===== INPUT
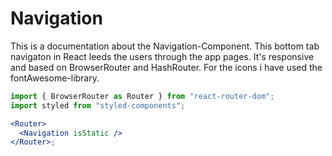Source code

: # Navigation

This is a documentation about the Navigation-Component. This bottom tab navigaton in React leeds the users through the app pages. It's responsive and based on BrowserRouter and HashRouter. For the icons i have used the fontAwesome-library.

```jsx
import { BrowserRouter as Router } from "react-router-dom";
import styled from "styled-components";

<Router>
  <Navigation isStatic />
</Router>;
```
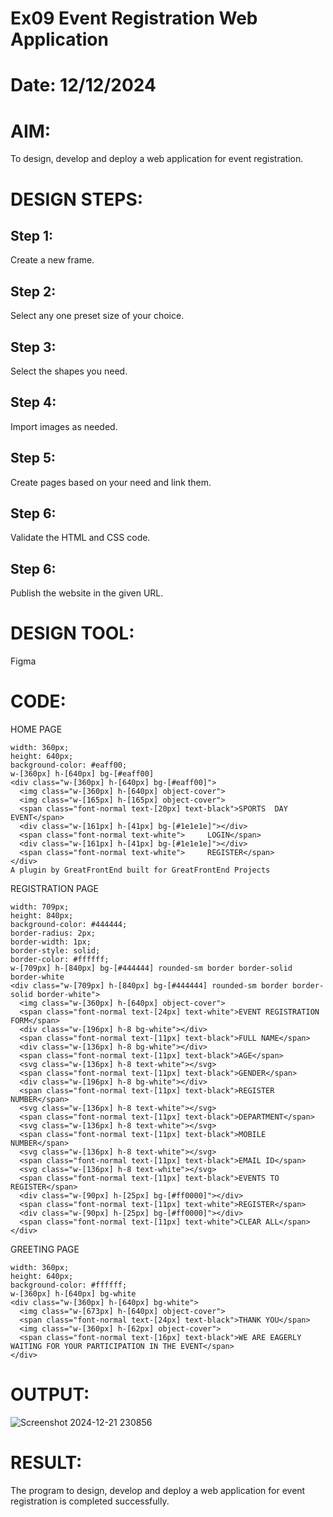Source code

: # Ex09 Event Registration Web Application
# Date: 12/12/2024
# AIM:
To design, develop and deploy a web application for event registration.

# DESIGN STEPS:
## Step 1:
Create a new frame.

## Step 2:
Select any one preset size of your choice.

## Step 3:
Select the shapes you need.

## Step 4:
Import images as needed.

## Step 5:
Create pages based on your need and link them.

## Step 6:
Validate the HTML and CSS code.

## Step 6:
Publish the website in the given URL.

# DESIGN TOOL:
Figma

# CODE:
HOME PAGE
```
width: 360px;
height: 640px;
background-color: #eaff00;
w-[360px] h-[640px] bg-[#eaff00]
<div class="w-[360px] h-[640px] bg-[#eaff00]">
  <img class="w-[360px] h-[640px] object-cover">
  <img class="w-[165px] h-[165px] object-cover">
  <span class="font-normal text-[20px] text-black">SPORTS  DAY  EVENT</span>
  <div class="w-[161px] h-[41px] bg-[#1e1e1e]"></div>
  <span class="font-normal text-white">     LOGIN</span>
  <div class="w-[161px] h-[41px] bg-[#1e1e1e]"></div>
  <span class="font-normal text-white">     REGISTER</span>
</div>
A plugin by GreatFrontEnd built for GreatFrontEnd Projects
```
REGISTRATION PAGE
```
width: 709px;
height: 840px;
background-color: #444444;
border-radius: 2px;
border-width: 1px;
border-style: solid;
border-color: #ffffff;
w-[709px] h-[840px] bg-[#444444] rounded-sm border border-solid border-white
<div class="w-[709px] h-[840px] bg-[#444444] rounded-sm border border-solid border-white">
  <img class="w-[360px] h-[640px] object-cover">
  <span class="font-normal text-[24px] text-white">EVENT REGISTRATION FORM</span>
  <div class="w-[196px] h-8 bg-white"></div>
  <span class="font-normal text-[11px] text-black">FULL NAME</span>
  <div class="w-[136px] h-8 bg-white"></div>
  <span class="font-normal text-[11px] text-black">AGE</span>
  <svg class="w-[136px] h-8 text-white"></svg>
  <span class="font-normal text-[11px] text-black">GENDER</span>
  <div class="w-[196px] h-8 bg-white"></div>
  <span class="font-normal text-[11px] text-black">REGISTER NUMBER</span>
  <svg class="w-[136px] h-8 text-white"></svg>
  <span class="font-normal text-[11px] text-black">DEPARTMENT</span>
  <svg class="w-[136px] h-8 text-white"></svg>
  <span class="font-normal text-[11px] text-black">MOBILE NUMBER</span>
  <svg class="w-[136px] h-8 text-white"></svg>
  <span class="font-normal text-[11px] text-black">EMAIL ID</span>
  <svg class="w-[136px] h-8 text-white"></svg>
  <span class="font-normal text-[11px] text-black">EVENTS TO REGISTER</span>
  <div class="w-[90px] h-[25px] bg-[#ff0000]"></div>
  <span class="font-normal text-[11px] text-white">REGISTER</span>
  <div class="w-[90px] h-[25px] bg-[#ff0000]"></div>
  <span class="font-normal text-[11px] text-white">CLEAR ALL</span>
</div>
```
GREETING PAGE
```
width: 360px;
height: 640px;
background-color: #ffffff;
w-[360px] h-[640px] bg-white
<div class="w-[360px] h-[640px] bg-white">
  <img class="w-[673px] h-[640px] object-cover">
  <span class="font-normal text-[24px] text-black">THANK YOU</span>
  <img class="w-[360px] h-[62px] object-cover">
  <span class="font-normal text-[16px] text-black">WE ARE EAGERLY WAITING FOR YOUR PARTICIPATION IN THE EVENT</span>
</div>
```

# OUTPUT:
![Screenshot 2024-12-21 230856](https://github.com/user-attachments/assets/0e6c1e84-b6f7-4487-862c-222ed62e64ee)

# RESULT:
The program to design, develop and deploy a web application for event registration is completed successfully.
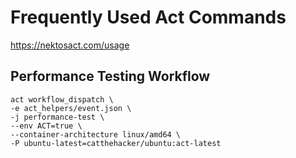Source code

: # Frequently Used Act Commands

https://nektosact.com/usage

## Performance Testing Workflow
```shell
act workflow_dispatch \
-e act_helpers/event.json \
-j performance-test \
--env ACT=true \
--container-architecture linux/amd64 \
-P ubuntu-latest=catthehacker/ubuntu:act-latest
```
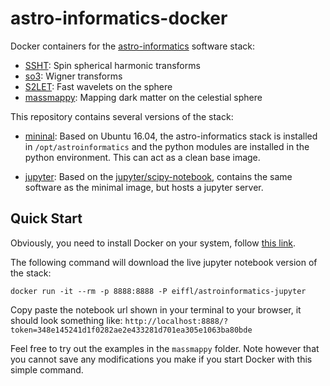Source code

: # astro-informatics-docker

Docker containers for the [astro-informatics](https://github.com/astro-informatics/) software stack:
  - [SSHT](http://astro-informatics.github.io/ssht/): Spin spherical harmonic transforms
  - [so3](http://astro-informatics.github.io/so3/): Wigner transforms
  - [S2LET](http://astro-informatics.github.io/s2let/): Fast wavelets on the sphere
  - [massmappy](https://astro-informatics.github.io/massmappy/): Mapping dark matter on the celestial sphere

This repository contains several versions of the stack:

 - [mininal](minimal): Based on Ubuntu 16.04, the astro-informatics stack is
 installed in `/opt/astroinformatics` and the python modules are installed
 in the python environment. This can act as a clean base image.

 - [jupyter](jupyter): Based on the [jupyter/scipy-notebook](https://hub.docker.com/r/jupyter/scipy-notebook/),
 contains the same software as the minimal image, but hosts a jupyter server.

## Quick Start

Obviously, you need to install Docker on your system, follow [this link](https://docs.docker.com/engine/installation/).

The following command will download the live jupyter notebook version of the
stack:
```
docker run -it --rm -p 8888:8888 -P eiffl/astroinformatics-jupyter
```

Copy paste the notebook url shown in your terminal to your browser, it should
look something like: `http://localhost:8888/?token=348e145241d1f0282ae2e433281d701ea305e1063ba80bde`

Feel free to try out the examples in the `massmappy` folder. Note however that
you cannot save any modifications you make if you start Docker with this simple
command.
==========
Please write every line above out exactly as given, except for any pictures.

TASK RESULT:
Source code

: # Navigation

This is a documentation about the Navigation-Component. This bottom tab navigaton in React leeds the users through the app pages. It's responsive and based on BrowserRouter and HashRouter. For the icons i have used the fontAwesome-library.

```jsx
import { BrowserRouter as Router } from "react-router-dom";
import styled from "styled-components";

<Router>
  <Navigation isStatic />
</Router>;
```
Source code

: # Ex09 Event Registration Web Application
# Date: 12/12/2024
# AIM:
To design, develop and deploy a web application for event registration.

# DESIGN STEPS:
## Step 1:
Create a new frame.

## Step 2:
Select any one preset size of your choice.

## Step 3:
Select the shapes you need.

## Step 4:
Import images as needed.

## Step 5:
Create pages based on your need and link them.

## Step 6:
Validate the HTML and CSS code.

## Step 6:
Publish the website in the given URL.

# DESIGN TOOL:
Figma

# CODE:
HOME PAGE
```
width: 360px;
height: 640px;
background-color: #eaff00;
w-[360px] h-[640px] bg-[#eaff00]
<div class="w-[360px] h-[640px] bg-[#eaff00]">
  <img class="w-[360px] h-[640px] object-cover">
  <img class="w-[165px] h-[165px] object-cover">
  <span class="font-normal text-[20px] text-black">SPORTS  DAY  EVENT</span>
  <div class="w-[161px] h-[41px] bg-[#1e1e1e]"></div>
  <span class="font-normal text-white">     LOGIN</span>
  <div class="w-[161px] h-[41px] bg-[#1e1e1e]"></div>
  <span class="font-normal text-white">     REGISTER</span>
</div>
A plugin by GreatFrontEnd built for GreatFrontEnd Projects
```
REGISTRATION PAGE
```
width: 709px;
height: 840px;
background-color: #444444;
border-radius: 2px;
border-width: 1px;
border-style: solid;
border-color: #ffffff;
w-[709px] h-[840px] bg-[#444444] rounded-sm border border-solid border-white
<div class="w-[709px] h-[840px] bg-[#444444] rounded-sm border border-solid border-white">
  <img class="w-[360px] h-[640px] object-cover">
  <span class="font-normal text-[24px] text-white">EVENT REGISTRATION FORM</span>
  <div class="w-[196px] h-8 bg-white"></div>
  <span class="font-normal text-[11px] text-black">FULL NAME</span>
  <div class="w-[136px] h-8 bg-white"></div>
  <span class="font-normal text-[11px] text-black">AGE</span>
  <svg class="w-[136px] h-8 text-white"></svg>
  <span class="font-normal text-[11px] text-black">GENDER</span>
  <div class="w-[196px] h-8 bg-white"></div>
  <span class="font-normal text-[11px] text-black">REGISTER NUMBER</span>
  <svg class="w-[136px] h-8 text-white"></svg>
  <span class="font-normal text-[11px] text-black">DEPARTMENT</span>
  <svg class="w-[136px] h-8 text-white"></svg>
  <span class="font-normal text-[11px] text-black">MOBILE NUMBER</span>
  <svg class="w-[136px] h-8 text-white"></svg>
  <span class="font-normal text-[11px] text-black">EMAIL ID</span>
  <svg class="w-[136px] h-8 text-white"></svg>
  <span class="font-normal text-[11px] text-black">EVENTS TO REGISTER</span>
  <div class="w-[90px] h-[25px] bg-[#ff0000]"></div>
  <span class="font-normal text-[11px] text-white">REGISTER</span>
  <div class="w-[90px] h-[25px] bg-[#ff0000]"></div>
  <span class="font-normal text-[11px] text-white">CLEAR ALL</span>
</div>
```
GREETING PAGE
```
width: 360px;
height: 640px;
background-color: #ffffff;
w-[360px] h-[640px] bg-white
<div class="w-[360px] h-[640px] bg-white">
  <img class="w-[673px] h-[640px] object-cover">
  <span class="font-normal text-[24px] text-black">THANK YOU</span>
  <img class="w-[360px] h-[62px] object-cover">
  <span class="font-normal text-[16px] text-black">WE ARE EAGERLY WAITING FOR YOUR PARTICIPATION IN THE EVENT</span>
</div>
```

# OUTPUT:
![Screenshot 2024-12-21 230856](https://github.com/user-attachments/assets/0e6c1e84-b6f7-4487-862c-222ed62e64ee)

# RESULT:
The program to design, develop and deploy a web application for event registration is completed successfully.
Source code

: # Frequently Used Act Commands

https://nektosact.com/usage

## Performance Testing Workflow
```shell
act workflow_dispatch \
-e act_helpers/event.json \
-j performance-test \
--env ACT=true \
--container-architecture linux/amd64 \
-P ubuntu-latest=catthehacker/ubuntu:act-latest
```
Source code

: # astro-informatics-docker

Docker containers for the [astro-informatics](https://github.com/astro-informatics/) software stack:
  - [SSHT](http://astro-informatics.github.io/ssht/): Spin spherical harmonic transforms
  - [so3](http://astro-informatics.github.io/so3/): Wigner transforms
  - [S2LET](http://astro-informatics.github.io/s2let/): Fast wavelets on the sphere
  - [massmappy](https://astro-informatics.github.io/massmappy/): Mapping dark matter on the celestial sphere

This repository contains several versions of the stack:

 - [mininal](minimal): Based on Ubuntu 16.04, the astro-informatics stack is
 installed in `/opt/astroinformatics` and the python modules are installed
 in the python environment. This can act as a clean base image.

 - [jupyter](jupyter): Based on the [jupyter/scipy-notebook](https://hub.docker.com/r/jupyter/scipy-notebook/),
 contains the same software as the minimal image, but hosts a jupyter server.

## Quick Start

Obviously, you need to install Docker on your system, follow [this link](https://docs.docker.com/engine/installation/).

The following command will download the live jupyter notebook version of the
stack:
```
docker run -it --rm -p 8888:8888 -P eiffl/astroinformatics-jupyter
```

Copy paste the notebook url shown in your terminal to your browser, it should
look something like: `http://localhost:8888/?token=348e145241d1f0282ae2e433281d701ea305e1063ba80bde`

Feel free to try out the examples in the `massmappy` folder. Note however that
you cannot save any modifications you make if you start Docker with this simple
command.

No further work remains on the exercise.